#### THE PROBLEM:
Wherever the listing has a line with the string "images", copy that line out.

=== Begin Enclosure ===

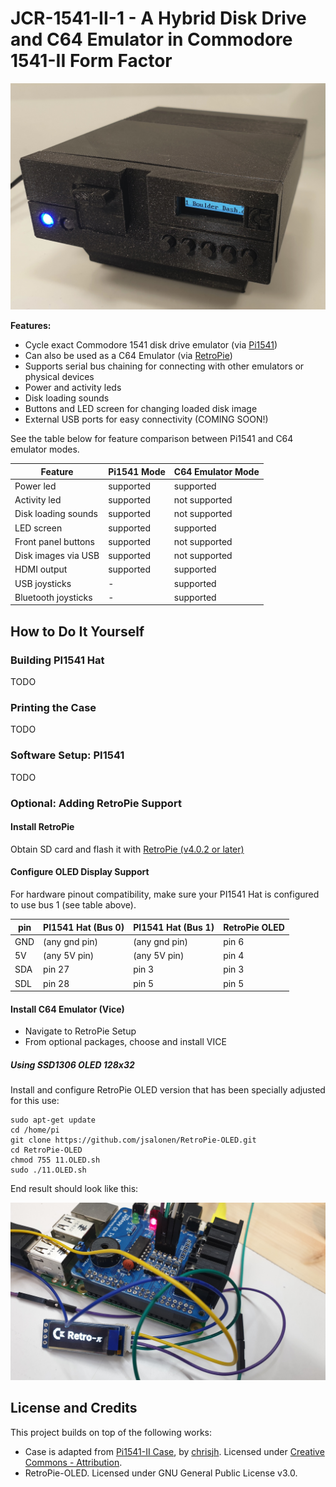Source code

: # JCR-1541-II-1 - A Hybrid Disk Drive and C64 Emulator in Commodore 1541-II Form Factor

![](./images/20200214-1.jpg)

**Features:**

- Cycle exact Commodore 1541 disk drive emulator (via [Pi1541](https://cbm-pi1541.firebaseapp.com/))
- Can also be used as a C64 Emulator (via [RetroPie](https://retropie.org.uk/))
- Supports serial bus chaining for connecting with other emulators or physical devices
- Power and activity leds
- Disk loading sounds
- Buttons and LED screen for changing loaded disk image
- External USB ports for easy connectivity (COMING SOON!)

See the table below for feature comparison between Pi1541 and C64 emulator modes.

| Feature              | Pi1541 Mode        | C64 Emulator Mode  |
|----------------------|--------------------|--------------------|
| Power led            | supported          | supported          |
| Activity led         | supported          | not supported      |
| Disk loading sounds  | supported          | not supported      |
| LED screen           | supported          | supported          |
| Front panel buttons  | supported          | not supported      |
| Disk images via USB  | supported          | not supported      |
| HDMI output          | supported          | supported          |
| USB joysticks        | -                  | supported          |
| Bluetooth joysticks  | -                  | supported          |

## How to Do It Yourself

### Building PI1541 Hat

TODO

### Printing the Case

TODO

### Software Setup: PI1541

TODO

### Optional: Adding RetroPie Support

#### Install RetroPie

Obtain SD card and flash it with [RetroPie (v4.0.2 or later)](https://retropie.org.uk/)

#### Configure OLED Display Support

For hardware pinout compatibility, make sure your PI1541 Hat is configured to use bus 1 (see table above).

| pin             | PI1541 Hat (Bus 0) | PI1541 Hat (Bus 1) | RetroPie OLED |
|-----------------|--------------------|--------------------|---------------|
| GND             | (any gnd pin)      | (any gnd pin)      | pin 6         |
| 5V              | (any 5V pin)       | (any 5V pin)       | pin 4         |
| SDA             | pin 27             | pin 3              | pin 3         |
| SDL             | pin 28             | pin 5              | pin 5         |

#### Install C64 Emulator (Vice)

- Navigate to RetroPie Setup
- From optional packages, choose and install VICE

##### Using SSD1306 OLED 128x32

Install and configure RetroPie OLED version that has been specially adjusted for this use:

    sudo apt-get update
    cd /home/pi
    git clone https://github.com/jsalonen/RetroPie-OLED.git
    cd RetroPie-OLED
    chmod 755 11.OLED.sh
    sudo ./11.OLED.sh

End result should look like this:

![](./images/20200220-1.jpg)

## License and Credits

This project builds on top of the following works:

- Case is adapted from [Pi1541-II Case](https://www.thingiverse.com/thing:3127040), by [chrisjh](https://www.thingiverse.com/chrisjh). Licensed under [Creative Commons - Attribution](https://creativecommons.org/licenses/by/3.0/).
- RetroPie-OLED. Licensed under GNU General Public License v3.0.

=== End Enclosure ===

#### YOUR RESPONSE:
![](./images/20200214-1.jpg)
| Disk images via USB  | supported          | not supported      |
![](./images/20200220-1.jpg)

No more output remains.